» **WHAT TO WORK ON**
Here is a block of records. Copy every line in it that includes "Licensed".

----- SUPPLIED RECORDS

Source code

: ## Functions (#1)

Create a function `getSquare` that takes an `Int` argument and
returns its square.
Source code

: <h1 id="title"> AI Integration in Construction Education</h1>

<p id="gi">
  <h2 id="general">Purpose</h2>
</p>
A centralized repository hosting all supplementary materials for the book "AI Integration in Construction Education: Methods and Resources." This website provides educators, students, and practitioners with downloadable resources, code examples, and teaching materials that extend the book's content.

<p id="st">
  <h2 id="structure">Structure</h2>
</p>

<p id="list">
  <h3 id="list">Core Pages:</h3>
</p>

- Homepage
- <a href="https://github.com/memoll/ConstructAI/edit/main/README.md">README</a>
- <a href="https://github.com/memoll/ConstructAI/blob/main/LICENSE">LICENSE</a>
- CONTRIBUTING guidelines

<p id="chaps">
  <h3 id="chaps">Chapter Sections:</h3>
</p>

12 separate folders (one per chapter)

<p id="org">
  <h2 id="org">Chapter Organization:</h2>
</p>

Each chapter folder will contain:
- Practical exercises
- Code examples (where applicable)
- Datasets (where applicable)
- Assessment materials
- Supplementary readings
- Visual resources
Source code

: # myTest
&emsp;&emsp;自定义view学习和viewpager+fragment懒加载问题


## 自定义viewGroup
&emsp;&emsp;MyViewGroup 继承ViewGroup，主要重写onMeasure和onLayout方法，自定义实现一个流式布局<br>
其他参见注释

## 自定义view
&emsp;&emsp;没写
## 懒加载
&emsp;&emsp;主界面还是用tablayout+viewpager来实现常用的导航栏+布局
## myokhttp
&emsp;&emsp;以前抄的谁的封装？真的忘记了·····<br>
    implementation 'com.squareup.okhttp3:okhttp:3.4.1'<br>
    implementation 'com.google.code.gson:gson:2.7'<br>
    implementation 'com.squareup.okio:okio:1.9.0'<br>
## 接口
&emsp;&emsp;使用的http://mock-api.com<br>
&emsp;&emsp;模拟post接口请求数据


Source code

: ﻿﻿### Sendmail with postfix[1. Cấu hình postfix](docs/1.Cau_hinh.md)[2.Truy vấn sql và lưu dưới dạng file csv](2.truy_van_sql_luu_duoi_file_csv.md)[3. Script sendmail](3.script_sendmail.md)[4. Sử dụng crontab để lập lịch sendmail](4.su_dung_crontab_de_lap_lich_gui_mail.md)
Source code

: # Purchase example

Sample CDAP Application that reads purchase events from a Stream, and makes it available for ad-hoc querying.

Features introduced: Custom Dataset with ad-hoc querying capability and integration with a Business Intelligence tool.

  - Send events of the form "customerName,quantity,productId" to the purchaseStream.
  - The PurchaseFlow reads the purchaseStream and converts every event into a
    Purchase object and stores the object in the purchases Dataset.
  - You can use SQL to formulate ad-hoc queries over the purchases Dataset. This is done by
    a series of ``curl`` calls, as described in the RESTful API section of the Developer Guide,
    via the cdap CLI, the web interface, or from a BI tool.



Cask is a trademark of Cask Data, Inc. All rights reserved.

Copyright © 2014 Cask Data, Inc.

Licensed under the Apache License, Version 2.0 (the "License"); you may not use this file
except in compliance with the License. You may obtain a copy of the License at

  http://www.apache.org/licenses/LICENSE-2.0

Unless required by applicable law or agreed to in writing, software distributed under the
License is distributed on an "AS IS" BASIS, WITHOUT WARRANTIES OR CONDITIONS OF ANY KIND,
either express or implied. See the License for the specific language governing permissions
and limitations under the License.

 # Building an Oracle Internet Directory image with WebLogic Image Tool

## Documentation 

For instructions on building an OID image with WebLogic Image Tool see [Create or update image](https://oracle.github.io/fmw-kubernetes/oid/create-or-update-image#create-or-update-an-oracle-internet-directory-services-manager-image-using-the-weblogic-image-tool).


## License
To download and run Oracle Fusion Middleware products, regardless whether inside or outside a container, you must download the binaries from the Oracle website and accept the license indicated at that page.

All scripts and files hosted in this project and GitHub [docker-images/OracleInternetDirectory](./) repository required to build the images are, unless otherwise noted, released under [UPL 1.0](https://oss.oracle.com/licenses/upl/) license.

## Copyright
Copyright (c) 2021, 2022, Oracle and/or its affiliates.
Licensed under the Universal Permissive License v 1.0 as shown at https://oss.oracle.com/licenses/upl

----------

» **EXERCISE RESPONSE**
Licensed under the Apache License, Version 2.0 (the "License"); you may not use this file
Licensed under the Universal Permissive License v 1.0 as shown at https://oss.oracle.com/licenses/upl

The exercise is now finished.